ABOUT THIS EXERCISE: Look for the word "true" in the entries below, then copy every line that has it.

EXTRACTED INFORMATION:
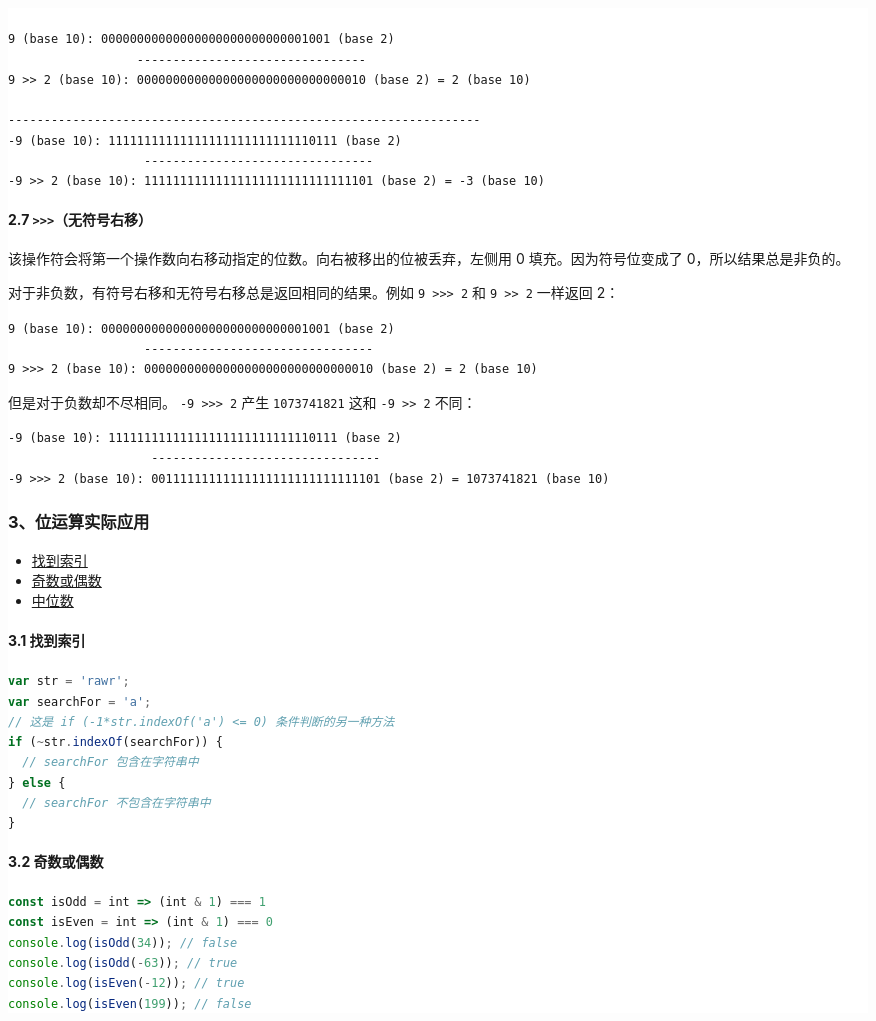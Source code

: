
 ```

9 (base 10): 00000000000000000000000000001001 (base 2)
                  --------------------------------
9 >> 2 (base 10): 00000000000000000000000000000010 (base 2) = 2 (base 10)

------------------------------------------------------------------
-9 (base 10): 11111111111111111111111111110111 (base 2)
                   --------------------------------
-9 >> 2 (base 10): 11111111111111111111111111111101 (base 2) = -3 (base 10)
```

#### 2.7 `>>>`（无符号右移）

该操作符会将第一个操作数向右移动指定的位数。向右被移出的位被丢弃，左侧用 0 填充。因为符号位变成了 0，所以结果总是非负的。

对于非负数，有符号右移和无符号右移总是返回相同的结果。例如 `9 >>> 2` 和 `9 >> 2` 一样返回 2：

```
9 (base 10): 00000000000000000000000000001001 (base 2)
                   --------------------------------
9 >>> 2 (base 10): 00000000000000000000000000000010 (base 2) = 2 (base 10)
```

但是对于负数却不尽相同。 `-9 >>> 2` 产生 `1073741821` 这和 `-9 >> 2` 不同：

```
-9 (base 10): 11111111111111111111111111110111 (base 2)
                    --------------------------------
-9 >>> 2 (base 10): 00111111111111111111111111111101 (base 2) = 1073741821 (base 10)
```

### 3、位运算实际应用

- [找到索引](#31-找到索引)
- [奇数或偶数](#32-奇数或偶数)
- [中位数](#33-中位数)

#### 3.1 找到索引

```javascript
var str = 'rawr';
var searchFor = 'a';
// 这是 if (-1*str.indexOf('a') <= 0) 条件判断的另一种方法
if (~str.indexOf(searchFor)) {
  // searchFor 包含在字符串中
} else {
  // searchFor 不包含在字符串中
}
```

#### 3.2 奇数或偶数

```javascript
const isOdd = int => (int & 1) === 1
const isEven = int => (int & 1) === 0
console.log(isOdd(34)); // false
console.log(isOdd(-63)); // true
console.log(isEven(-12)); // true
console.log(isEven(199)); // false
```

RESPONSE:
console.log(isOdd(-63)); // true
console.log(isEven(-12)); // true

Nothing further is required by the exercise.